Sunday, 30 October 2011

Movie Review: Ghost Ship (2002)


A horror movie that mixes gore with suspense, Ghost Ship cannot fully overcome an identity crisis. There is reasonable talent in the cast and kernels of intriguing ideas in the script, but too much time is wasted decapitating bodies and skulking around dark corners rather than exploring the ghost themes and developing the creepy psychological elements.

In 1962, passengers enjoying lavish entertainment on board the Italian luxury liner Antonia Graza suffer a horrible fate: a taut thin wire chord is unleashed like a blade, slicing through bodies and heads, causing mass death by dismemberment. Katie (Emily Browning), a young girl travelling alone, survives the carnage.

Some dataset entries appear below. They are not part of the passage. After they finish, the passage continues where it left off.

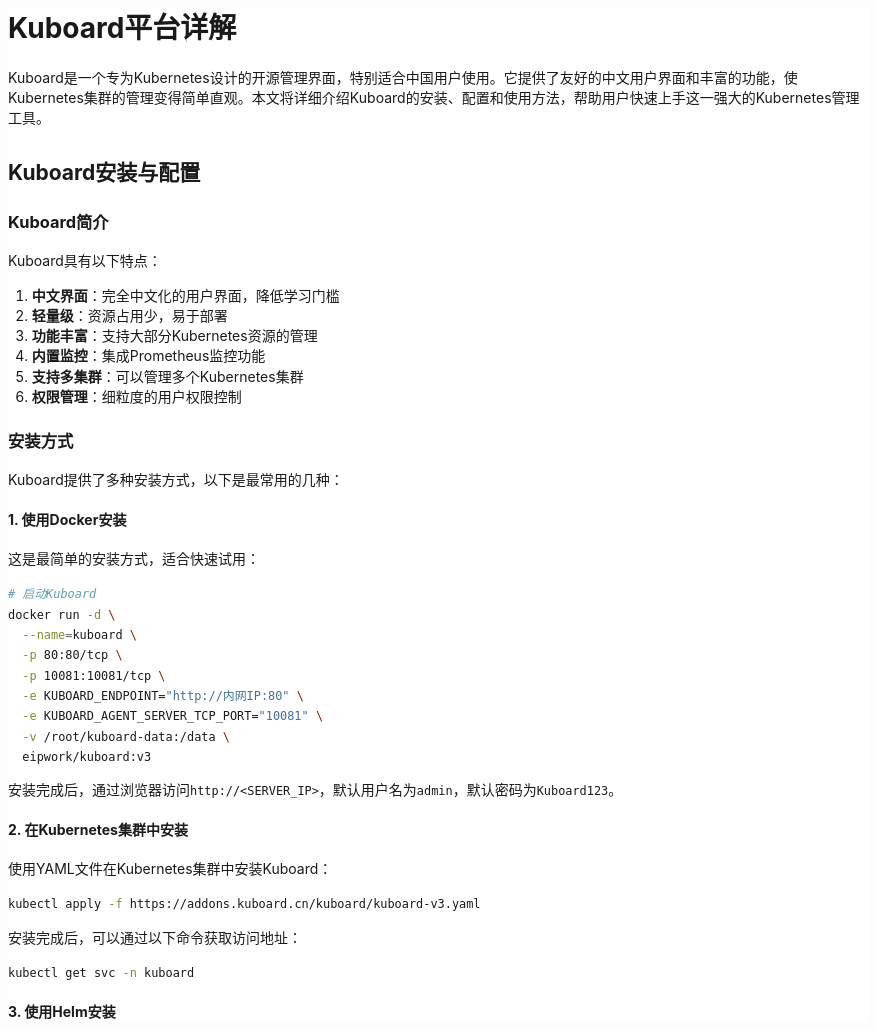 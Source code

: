 # Kuboard平台详解

Kuboard是一个专为Kubernetes设计的开源管理界面，特别适合中国用户使用。它提供了友好的中文用户界面和丰富的功能，使Kubernetes集群的管理变得简单直观。本文将详细介绍Kuboard的安装、配置和使用方法，帮助用户快速上手这一强大的Kubernetes管理工具。

## Kuboard安装与配置

### Kuboard简介

Kuboard具有以下特点：

1. **中文界面**：完全中文化的用户界面，降低学习门槛
2. **轻量级**：资源占用少，易于部署
3. **功能丰富**：支持大部分Kubernetes资源的管理
4. **内置监控**：集成Prometheus监控功能
5. **支持多集群**：可以管理多个Kubernetes集群
6. **权限管理**：细粒度的用户权限控制

### 安装方式

Kuboard提供了多种安装方式，以下是最常用的几种：

#### 1. 使用Docker安装

这是最简单的安装方式，适合快速试用：

```bash
# 启动Kuboard
docker run -d \
  --name=kuboard \
  -p 80:80/tcp \
  -p 10081:10081/tcp \
  -e KUBOARD_ENDPOINT="http://内网IP:80" \
  -e KUBOARD_AGENT_SERVER_TCP_PORT="10081" \
  -v /root/kuboard-data:/data \
  eipwork/kuboard:v3
```

安装完成后，通过浏览器访问`http://<SERVER_IP>`，默认用户名为`admin`，默认密码为`Kuboard123`。

#### 2. 在Kubernetes集群中安装

使用YAML文件在Kubernetes集群中安装Kuboard：

```bash
kubectl apply -f https://addons.kuboard.cn/kuboard/kuboard-v3.yaml
```

安装完成后，可以通过以下命令获取访问地址：

```bash
kubectl get svc -n kuboard
```

#### 3. 使用Helm安装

Forty years pass. Murphy (Gabriel Byrne) is the captain of the Anchorage-based salvage tugboat Arctic Warrior and her scrappy crew, including Epps (Julianna Margulies) and Greer (Isaiah Washington). They are approached by Jack (Desmond Harrington), a small plane pilot who has spotted a large vessel floating aimlessly in the Bering Sea. Jack joins the Arctic Warrior crew and they soon intercept the mystery ship, which turns out to be the Antonia Graza. When the salvagers board the abandoned ship, it does not take long for eerie things to start happening. 

With Robert Zemeckis and Joel Silver among the co-producers, Ghost Ship had some Hollywood heavyweights behind it. But the push towards greater commercial potential appears to have also resulted in a significant shift away from the more subtle psychological suspense journey initially planned and towards a more shocks-and-blood narrative, with the final product falling into the cracks between two sub-genres.

The better moments are undoubtedly the calm but chilling encounters between the salvage team members and the on-board ghosts. The scenes between Epps and Katie; Murphy and the Italian captain; and Greer and the sultry lounge singer are gratifying ghost encounters tapping into fragile human psychology. Epps has no family of her own and Katie is a metaphorical daughter. Murphy's career is stalled at the tugboat level, with alcohol issues a likely cause; he gets to share a drink with the captain of a bygone era's grand luxury liner. And Greer is about to get married: the passion he feels for the seductive singer is the farewell to his old life.

Despite some good visual moments delivered by director Steve Beck and the best effort of Margulies and Byrne, Ghost Ship is hampered by significant levels of triteness. There are gruesome deaths aplenty, grotesquely deformed bodies hidden behind closed doors, and endless stock scenes of search lights peering into dark shadows within the bowels of the massive ship.

Ghost Ship eventually sails away quietly, leaving faint memories of what could have been a good movie.